欠片眼(フラグメント・チップ)死の檻(デスペナルティ)


 メタルキューブを四つ創造、黒オーガを囲む。時間差で溝を埋めるようにメタルキューブを創造……やっぱだめ? はねのけられた。


異彩眼(アナザー・アンノウン)!」


 欠片眼(フラグメント・チップ)を使うための力で、無意味に体を満たす。そして左目の付近だけ、穴を開けて異彩眼(アナザー・アンノウン)の力を流し込む! かなり力技だ、魔力と違ってこっちは弱々しいんだよな。

 強化魔術でバグとラグの間を埋めることは、もうできない。だから、連続でバグをセットする。

 胸を一回、左足を三回、右足を二回、右腕を二回叩き、指パッチンを一回する。


「マクロ発動!」


 あらかじめセットしたバグとラグを思い描く順番に発動させる技、マクロだ! 見といて菫さん、これ超かっこいいから!


 胸をはって、僕は地面をすべる。一発目はこのラグ移動だ。


「わ、きもちわるっ!」


 ひどいよ菫さん。


 黒オーガの目の前に到着。左足で黒オーガの右腕を蹴る。相手より僕のほうがダメージ多い、くそ! セットしちゃったバグは解除できない。

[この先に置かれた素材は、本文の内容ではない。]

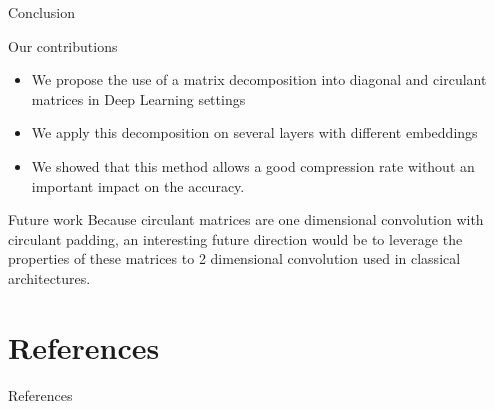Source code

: \documentclass[9pt]{beamer}
\begin{document}
\begin{frame}{Conclusion}

\begin{block}{Our contributions}
\begin{itemize}
\item We propose the use of a matrix decomposition into diagonal and circulant matrices in Deep Learning settings
\item We apply this decomposition on several layers with different embeddings
\item We showed that this method allows a good compression rate without an important impact on the accuracy. 
\end{itemize}
\end{block}

\begin{block}{Future work}
    Because circulant matrices are one dimensional convolution with circulant padding, an interesting future direction would be to leverage the properties of these matrices to 2 dimensional convolution used in classical architectures. 
\end{block}


\end{frame}


\section{References}
\begin{frame}{References}


\end{frame}
\end{document}
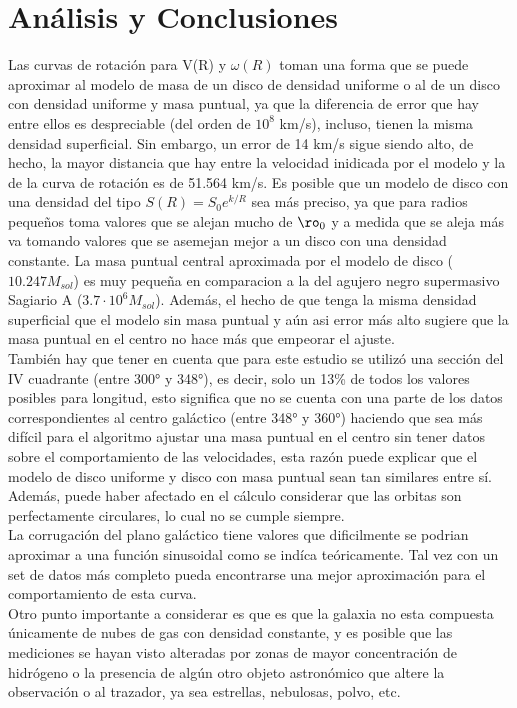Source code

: \documentclass[letterpaper,oneside]{article}
\begin{document}
\section{Análisis y Conclusiones}
Las curvas de rotación para V(R) y $\omega(R)$ toman una forma que se puede aproximar al modelo de masa de un disco de densidad uniforme o al de un disco con densidad uniforme y masa puntual, ya que la diferencia de error que hay entre ellos es despreciable (del orden de $10^{8}$ km/s), incluso, tienen la misma densidad superficial. Sin embargo, un error de 14 km/s sigue siendo alto, de hecho, la mayor distancia que hay entre la velocidad inidicada por el modelo y la de la curva de rotación es de 51.564 km/s. Es posible que un modelo de disco con una densidad del tipo $S(R) = S_0e^{k/R}$ sea más preciso, ya que para radios pequeños toma valores que se alejan mucho de $\ro_0$ y a medida que se aleja más va tomando valores que se asemejan mejor a un disco con una densidad constante. La masa puntual central aproximada por el modelo de disco ($10.247 M_{sol}$) es muy pequeña en comparacion a la del agujero negro supermasivo Sagiario A ($3.7 \cdot 10^{6} M_{sol}$). Además, el hecho de que tenga la misma densidad superficial que el modelo sin masa puntual y aún asi error más alto sugiere que la masa puntual en el centro no hace más que empeorar el ajuste.\\

También hay que tener en cuenta que para este estudio se utilizó una sección del \textrm{IV} cuadrante (entre 300° y 348°), es decir, solo un 13\% de todos los valores posibles para longitud, esto significa que no se cuenta con una parte de los datos correspondientes al centro galáctico (entre 348° y 360°) haciendo que sea más difícil para el algoritmo ajustar una masa puntual en el centro sin tener datos sobre el comportamiento de las velocidades, esta  razón puede explicar que el modelo de disco uniforme y disco con masa puntual sean tan similares entre sí. Además, puede haber afectado en el cálculo considerar que las orbitas son perfectamente circulares, lo cual no se cumple siempre.\\

La corrugación del plano galáctico tiene valores que dificilmente se podrian aproximar a una función sinusoidal como se indíca teóricamente. Tal vez con un set de datos más completo pueda encontrarse una mejor aproximación para el comportamiento de esta curva.\\

Otro punto importante a considerar es que es que la galaxia no esta compuesta únicamente de nubes de gas con densidad constante, y es posible que las mediciones se hayan visto alteradas por zonas de mayor concentración de hidrógeno o la presencia de algún otro objeto astronómico que altere la observación o al trazador, ya sea estrellas, nebulosas, polvo, etc.\\
\end{document}

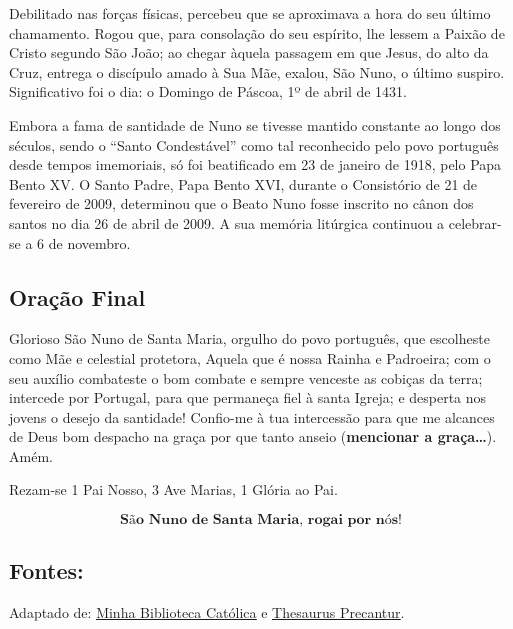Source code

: \documentclass[a4paper,14pt]{extarticle} \usepackage[utf8]{inputenc}
\begin{document}
Debilitado nas forças físicas, percebeu que se aproximava a hora do seu último chamamento. Rogou que, para consolação do seu espírito, lhe lessem a Paixão de Cristo segundo São João; ao chegar àquela passagem em que Jesus, do alto da Cruz, entrega o discípulo amado à Sua Mãe, exalou, São Nuno, o último suspiro. Significativo foi o dia: o Domingo de Páscoa, 1º de abril de 1431.

Embora a fama de santidade de Nuno se tivesse mantido constante ao longo dos séculos, sendo o “Santo Condestável” como tal reconhecido pelo povo português desde tempos imemoriais, só foi beatificado em 23 de janeiro de 1918, pelo Papa Bento XV. O Santo Padre, Papa Bento XVI, durante o Consistório de 21 de fevereiro de 2009, determinou que o Beato Nuno fosse inscrito no cânon dos santos no dia 26 de abril de 2009. A sua memória litúrgica continuou a celebrar-se a 6 de novembro.




\subsection{Oração Final} \label{oracao-final}

Glorioso São Nuno de Santa Maria, orgulho do povo português, que escolheste como Mãe e celestial protetora, Aquela que é nossa Rainha e Padroeira; com o seu auxílio combateste o bom combate e sempre venceste as cobiças da terra; intercede por Portugal, para que permaneça fiel à santa Igreja; e desperta nos jovens o desejo da santidade! Confio-me à tua intercessão para que me alcances de Deus bom despacho na graça por que tanto anseio (\textbf{mencionar a graça…}). Amém.


\begin{center}
  Rezam-se 1 Pai Nosso, 3 Ave Marias, 1 Glória ao Pai.
\end{center}

\[
\textbf{São Nuno de Santa Maria, rogai por nós!}
\]

\vfill

\begin{center}
\subsection*{Fontes:}
Adaptado de: \underline{\href{https://bibliotecacatolica.com.br/blog/devocao/santo-inacio-de-antioquia/}{Minha Biblioteca Católica}} e \underline{\href{https://precantur.blogspot.com/2019/01/novena-ou-triduo-santo-inacio-de-antioquia.html}{Thesaurus Precantur}}.
\end{center}
\end{document}
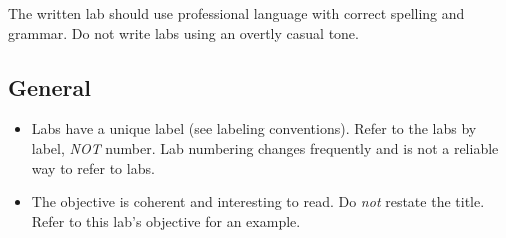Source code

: The written lab should use professional language with correct spelling and grammar.
Do not write labs using an overtly casual tone.

\subsection{General}
\begin{itemize}
\item Labs have a unique label (see labeling conventions).
Refer to the labs by label, \emph{NOT} number.
Lab numbering changes frequently and is not a reliable way to refer to labs.
\item The objective is coherent and interesting to read.
Do \emph{not} restate the title.
Refer to this lab's objective for an example.
\end{itemize}

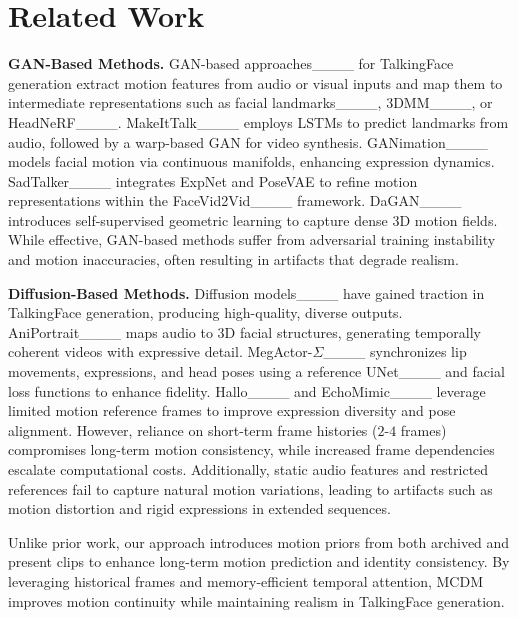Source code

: \section{Related Work}
\textbf{GAN-Based Methods.}  
GAN-based approaches____ for TalkingFace generation extract motion features from audio or visual inputs and map them to intermediate representations such as facial landmarks____, 3DMM____, or HeadNeRF____. MakeItTalk____ employs LSTMs to predict landmarks from audio, followed by a warp-based GAN for video synthesis. GANimation____ models facial motion via continuous manifolds, enhancing expression dynamics. SadTalker____ integrates ExpNet and PoseVAE to refine motion representations within the FaceVid2Vid____ framework. DaGAN____ introduces self-supervised geometric learning to capture dense 3D motion fields. While effective, GAN-based methods suffer from adversarial training instability and motion inaccuracies, often resulting in artifacts that degrade realism.

\textbf{Diffusion-Based Methods.}  
Diffusion models____ have gained traction in TalkingFace generation, producing high-quality, diverse outputs. AniPortrait____ maps audio to 3D facial structures, generating temporally coherent videos with expressive detail. MegActor-$\Sigma$____ synchronizes lip movements, expressions, and head poses using a reference UNet____ and facial loss functions to enhance fidelity. Hallo____ and EchoMimic____ leverage limited motion reference frames to improve expression diversity and pose alignment. However, reliance on short-term frame histories ($2$-$4$ frames) compromises long-term motion consistency, while increased frame dependencies escalate computational costs. Additionally, static audio features and restricted references fail to capture natural motion variations, leading to artifacts such as motion distortion and rigid expressions in extended sequences.

Unlike prior work, our approach introduces motion priors from both archived and present clips to enhance long-term motion prediction and identity consistency. By leveraging historical frames and memory-efficient temporal attention, MCDM improves motion continuity while maintaining realism in TalkingFace generation.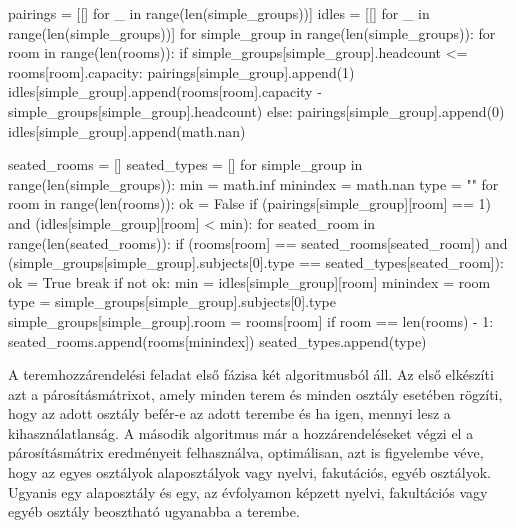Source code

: \documentclass[12pt,a4paper]{report}
\begin{document}
\begin{python}
pairings = [[] for _ in range(len(simple_groups))]
idles = [[] for _ in range(len(simple_groups))]
for simple_group in range(len(simple_groups)):
    for room in range(len(rooms)):
        if simple_groups[simple_group].headcount <= rooms[room].capacity:
            pairings[simple_group].append(1)
            idles[simple_group].append(rooms[room].capacity - simple_groups[simple_group].headcount)
        else:
            pairings[simple_group].append(0)
            idles[simple_group].append(math.nan)

seated_rooms = []
seated_types = []
for simple_group in range(len(simple_groups)):
    min = math.inf
    minindex = math.nan
    type = ""
    for room in range(len(rooms)):
        ok = False
        if (pairings[simple_group][room] == 1) and (idles[simple_group][room] < min):
            for seated_room in range(len(seated_rooms)):
                if (rooms[room] == seated_rooms[seated_room]) and (simple_groups[simple_group].subjects[0].type == seated_types[seated_room]):
                    ok = True
                    break
            if not ok:
                min = idles[simple_group][room]
                minindex = room
                type = simple_groups[simple_group].subjects[0].type
                simple_groups[simple_group].room = rooms[room]
        if room == len(rooms) - 1:
            seated_rooms.append(rooms[minindex])
            seated_types.append(type)
\end{python}

A teremhozzárendelési feladat első fázisa két algoritmusból áll. Az első elkészíti azt a párosításmátrixot, amely minden terem és minden osztály esetében rögzíti, hogy az adott osztály befér-e az adott terembe és ha igen, mennyi lesz a kihasználatlanság. A második algoritmus már a hozzárendeléseket végzi el a párosításmátrix eredményeit felhasználva, optimálisan, azt is figyelembe véve, hogy az egyes osztályok alaposztályok vagy nyelvi, fakutációs, egyéb osztályok. Ugyanis egy alaposztály és egy, az évfolyamon képzett nyelvi, fakultációs vagy egyéb osztály beosztható ugyanabba a terembe.
\end{document}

 そのまま、もう一度蹴りを入れて今度は地面を蹴る。黒オーガの後方へラグ移動、右足だけで飛びはねて、脳天蹴りを食らわせる。

 これはちょっと、ダメージ入ったみたいだ。

 そのまま右腕を軸に、回転斬りで黒オーガを切り裂く……だめだ、強化魔術なしじゃ硬くて断ち斬れない! 回転も止まってしまった。そのための右腕二度目のバグだ、腕を振り上げて、振り下ろす。

 最後に左腕の盾で、黒オーガの頭を横から弾く。


「王雅、終わりかえ!?」

「終わりです! もう動けませ、んんんん!」


 しぶてぇ、まだ生きてやがる! 痛てぇ!


 結局黒オーガさんは、菫さんが倒してしまったし。


「あぁぁ」


 また力が抜けて、喋れなくなる。体中ぶっ壊れた。


「王雅、その力はもう使うでない。絶対じゃ」


 だめか。


「ほぅぁ……つぃ……あぁぁ」


 いいこと思いついたぞ!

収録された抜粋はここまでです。